Williams used relaxers for years. However, after a chemical in the product — sodium hydroxide — burned her scalp one day, she decided to make the move to natural styles.

Williams says she knew the dangers of relaxers and, as a result, never advised her daughter Clark to use them. Instead, Williams has long helped Clark embrace her natural hair by showing her products and practices that promote hair health.

“It’s just evolved to where like 90% of my clients are all-natural and embracing their natural textures,” she says.

When Williams and her clients took interest in natural hair styles, the only platform for her to learn how to do them was YouTube. “I started getting names of women that were the pioneers of the natural hair movement,” she says. “I started to follow them, and then a lot of them were on the forefront of introducing the natural products.”

BreAnna Clark (from left), Verna Laboy and Bridget Williams embrace their hair in different ways. Their hair journeys speak to the trends and norms experienced by each generation of Black women.

Coif That Crown

In addition to finding supplies at local hair salons, these stores specialize in hair products.

Sally Beauty 27 Conley Road, 875-5944

Lux Beauty Supply 705 E. Business Loop 70, 441-1118

Now, Williams has noticed wigs, extensions and color treatments growing in popularity. It’s a trend among Black women known as hair autonomy: embracing their hair by choosing to wear whatever style they prefer, whether it’s protective styles that promote growth for Black hair such as locs, braids and sewins or just their natural fro. A 2021 New York Times article describes it as being in full command of one’s own aesthetic, because, “while society has yet to imagine a Black woman full of possibility, it’s a reality she has envisioned for herself.”
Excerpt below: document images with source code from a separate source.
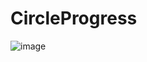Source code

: # CircleProgress

![image](https://github.com/aroundone/GifRepository/blob/master/CircleProgress/CircleProgress.gif)
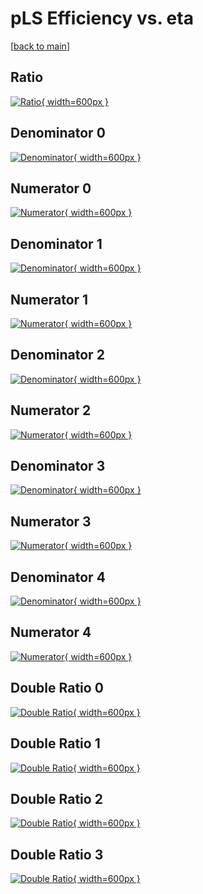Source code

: # pLS Efficiency vs. eta

[[back to main](./)]



## Ratio

[![Ratio](../mtv/var/pLS_base_11_0_eff_eta.png){ width=600px }](../mtv/var/pLS_base_11_0_eff_eta.pdf)

## Denominator 0

[![Denominator](../mtv/den/pLS_base_11_0_eff_eta_den0.png){ width=600px }](../mtv/den/pLS_base_11_0_eff_eta_den0.pdf)

## Numerator 0

[![Numerator](../mtv/num/pLS_base_11_0_eff_eta_num0.png){ width=600px }](../mtv/num/pLS_base_11_0_eff_eta_num0.pdf)

## Denominator 1

[![Denominator](../mtv/den/pLS_base_11_0_eff_eta_den1.png){ width=600px }](../mtv/den/pLS_base_11_0_eff_eta_den1.pdf)

## Numerator 1

[![Numerator](../mtv/num/pLS_base_11_0_eff_eta_num1.png){ width=600px }](../mtv/num/pLS_base_11_0_eff_eta_num1.pdf)

## Denominator 2

[![Denominator](../mtv/den/pLS_base_11_0_eff_eta_den2.png){ width=600px }](../mtv/den/pLS_base_11_0_eff_eta_den2.pdf)

## Numerator 2

[![Numerator](../mtv/num/pLS_base_11_0_eff_eta_num2.png){ width=600px }](../mtv/num/pLS_base_11_0_eff_eta_num2.pdf)

## Denominator 3

[![Denominator](../mtv/den/pLS_base_11_0_eff_eta_den3.png){ width=600px }](../mtv/den/pLS_base_11_0_eff_eta_den3.pdf)

## Numerator 3

[![Numerator](../mtv/num/pLS_base_11_0_eff_eta_num3.png){ width=600px }](../mtv/num/pLS_base_11_0_eff_eta_num3.pdf)

## Denominator 4

[![Denominator](../mtv/den/pLS_base_11_0_eff_eta_den4.png){ width=600px }](../mtv/den/pLS_base_11_0_eff_eta_den4.pdf)

## Numerator 4

[![Numerator](../mtv/num/pLS_base_11_0_eff_eta_num4.png){ width=600px }](../mtv/num/pLS_base_11_0_eff_eta_num4.pdf)

## Double Ratio 0

[![Double Ratio](../mtv/ratio/pLS_base_11_0_eff_eta_ratio0.png){ width=600px }](../mtv/ratio/pLS_base_11_0_eff_eta_ratio0.pdf)

## Double Ratio 1

[![Double Ratio](../mtv/ratio/pLS_base_11_0_eff_eta_ratio1.png){ width=600px }](../mtv/ratio/pLS_base_11_0_eff_eta_ratio1.pdf)

## Double Ratio 2

[![Double Ratio](../mtv/ratio/pLS_base_11_0_eff_eta_ratio2.png){ width=600px }](../mtv/ratio/pLS_base_11_0_eff_eta_ratio2.pdf)

## Double Ratio 3

[![Double Ratio](../mtv/ratio/pLS_base_11_0_eff_eta_ratio3.png){ width=600px }](../mtv/ratio/pLS_base_11_0_eff_eta_ratio3.pdf)

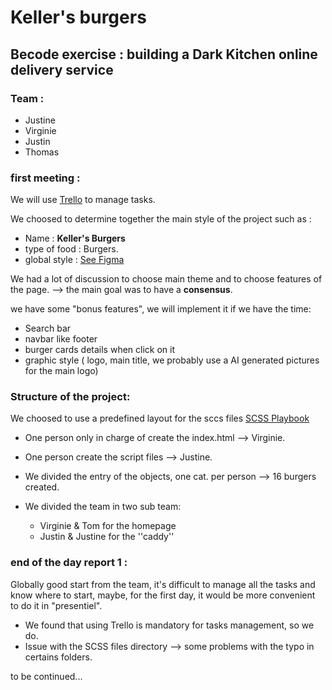 # Keller's burgers

## Becode exercise : building a Dark Kitchen online delivery service

### Team :

 - Justine
 - Virginie
 - Justin
 - Thomas

### first meeting :

We will use [Trello](https://trello.com/invite/b/0sryRVJK/ATTI91dc539af2045b2edc8f357dfda13d8e064EF88B/dark-kitchen) to manage tasks.

We choosed to determine together the main style of the project such as :

- Name : **Keller's Burgers**
- type of food : Burgers.
- global style : [See Figma](https://www.figma.com/file/iYWZR7I01XC9GETLZ01uhy/Dark-Kitchen?type=design&node-id=0%3A1&mode=design&t=24Se2trkJHKn1hFd-1)

We had a lot of discussion to choose main theme and to choose features of the page.
--> the main goal was to have a **consensus**.

we have some "bonus features", we will implement it if we have the time:

 - Search bar
 - navbar like footer
 - burger cards details when click on it
 - graphic style ( logo, main title, we probably use a AI generated pictures for the main logo)

### Structure of the project:

We choosed to use a predefined layout for the sccs files [SCSS Playbook](https://github.com/tomboszko/Project-ScssPlaybook.git)

 - One person only in charge of create the index.html --> Virginie.
 - One person create the script files --> Justine.
 - We divided the entry of the objects, one cat. per person --> 16 burgers created.
 - We divided the team in two sub team:
   
    - Virginie & Tom for the homepage
    - Justin & Justine for the ''caddy''

 ### end of the day report 1 :

 Globally good start from the team, it's difficult to manage all the tasks and know where to start, maybe, for the first day, it would be more convenient to do it in "presentiel".
 
 - We found that using Trello is mandatory for tasks management, so we do.
 - Issue with the SCSS files directory --> some problems with the typo in certains folders.

to be continued...

 

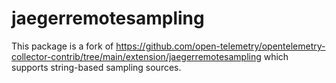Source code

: # jaegerremotesampling

This package is a fork of
https://github.com/open-telemetry/opentelemetry-collector-contrib/tree/main/extension/jaegerremotesampling
which supports string-based sampling sources.
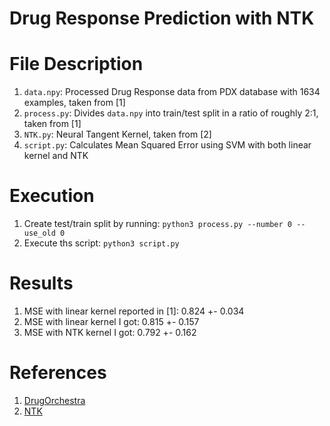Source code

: # Drug Response Prediction with NTK
# File Description
1. `data.npy`: Processed Drug Response data from PDX database with 1634 examples, taken from [1]
2. `process.py`: Divides `data.npy` into train/test split in a ratio of roughly 2:1, taken from [1]
3. `NTK.py`: Neural Tangent Kernel, taken from [2]
4. `script.py`: Calculates Mean Squared Error using SVM with both linear kernel and NTK

# Execution
1. Create test/train split by running: `python3 process.py --number 0 --use_old 0`
2. Execute ths script: `python3 script.py`

# Results
1. MSE with linear kernel reported in [1]: 0.824 +- 0.034
2. MSE with linear kernel I got: 0.815 +- 0.157
3. MSE with NTK kernel I got: 0.792 +- 0.162

# References
1. [DrugOrchestra](https://github.com/jiangdada1221/DrugOrchestra)
2. [NTK](https://github.com/LeoYu/neural-tangent-kernel-UCI)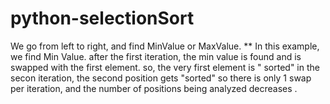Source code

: # python-selectionSort
We go from left to right, and find MinValue or  MaxValue.
** In this example, we find Min Value. 
after the first iteration, the min value is found and is swapped with the first element. 
so, the very first element is " sorted" 
in the secon iteration, the second position gets "sorted"
so there is only 1 swap per iteration, and the number of positions being analyzed decreases . 


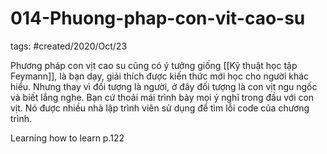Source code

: # 014-Phuong-phap-con-vit-cao-su

tags: #created/2020/Oct/23

Phương pháp con vịt cao su cũng có ý tưởng giống [[Kỹ thuật học tập Feymann]], là bạn dạy, giải thích được kiến thức mới học cho người khác hiểu. Nhưng thay vì đối tượng là người, ở đây đối tượng là con vịt ngu ngốc và biết lắng nghe. Bạn cứ thoải mái trình bày mọi ý nghĩ trong đầu với con vịt. Nó được nhiều nhà lập trình viên sử dụng để tìm lỗi code của chương trình.

Learning how to learn p.122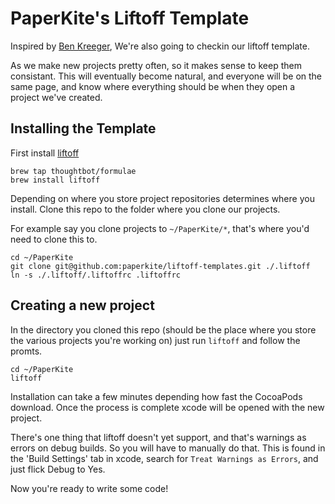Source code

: # PaperKite's Liftoff Template

Inspired by [Ben Kreeger](https://github.com/kreeger/liftoff-templates), We're also going to checkin our liftoff template. 

As we make new projects pretty often, so it makes sense to keep them consistant. This will eventually become natural, and everyone will be on the same page, and know where everything should be when they open a project we've created.

## Installing the Template

First install [liftoff](https://github.com/thoughtbot/liftoff)

	brew tap thoughtbot/formulae
	brew install liftoff

Depending on where you store project repositories determines where you install. Clone this repo to the folder where you clone our projects.

For example say you clone projects to `~/PaperKite/*`, that's where you'd need to clone this to.

	cd ~/PaperKite
	git clone git@github.com:paperkite/liftoff-templates.git ./.liftoff
	ln -s ./.liftoff/.liftoffrc .liftoffrc
	
## Creating a new project

In the directory you cloned this repo (should be the place where you store the various projects you're working on) just run `liftoff` and follow the promts.

	cd ~/PaperKite
	liftoff
	
Installation can take a few minutes depending how fast the CocoaPods download. Once the process is complete xcode will be opened with the new project.
	
There's one thing that liftoff doesn't yet support, and that's warnings as errors on debug builds. So you will have to manually do that. This is found in the 'Build Settings' tab in xcode, search for `Treat Warnings as Errors`, and just flick Debug to Yes.

Now you're ready to write some code!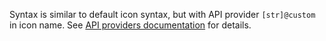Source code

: Syntax is similar to default icon syntax, but with API provider `[str]@custom` in icon name. See [API providers documentation](/sources/api/providers.md) for details.
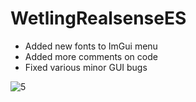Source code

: # WetlingRealsenseES

- Added new fonts to ImGui menu
- Added more comments on code
- Fixed various minor GUI bugs

![5](https://user-images.githubusercontent.com/21957042/49271301-ee540680-f4a7-11e8-9796-bed18984862b.png)

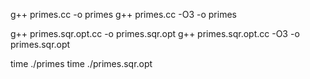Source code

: g++ primes.cc -o primes
g++ primes.cc -O3 -o primes

g++ primes.sqr.opt.cc -o primes.sqr.opt
g++ primes.sqr.opt.cc -O3 -o primes.sqr.opt

time ./primes
time ./primes.sqr.opt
Fighting false perceptions

When it comes to shifting perceptions surrounding Black hairstyles, the mother-daughter duo share the same belief: Clark and Williams chose to not conform to society’s Eurocentric beauty standards and will continue to reevaluate what “beauty” looks like in hair. “It’s not fair to just say one culture is the ideal beauty,” Williams says.

Laboy echoes a similar sentiment. “I just think when people present themselves as their full, authentic selves, they’re not hurting anybody,” she says. “They’re doing life, enjoying life. What’s the big deal about hair?”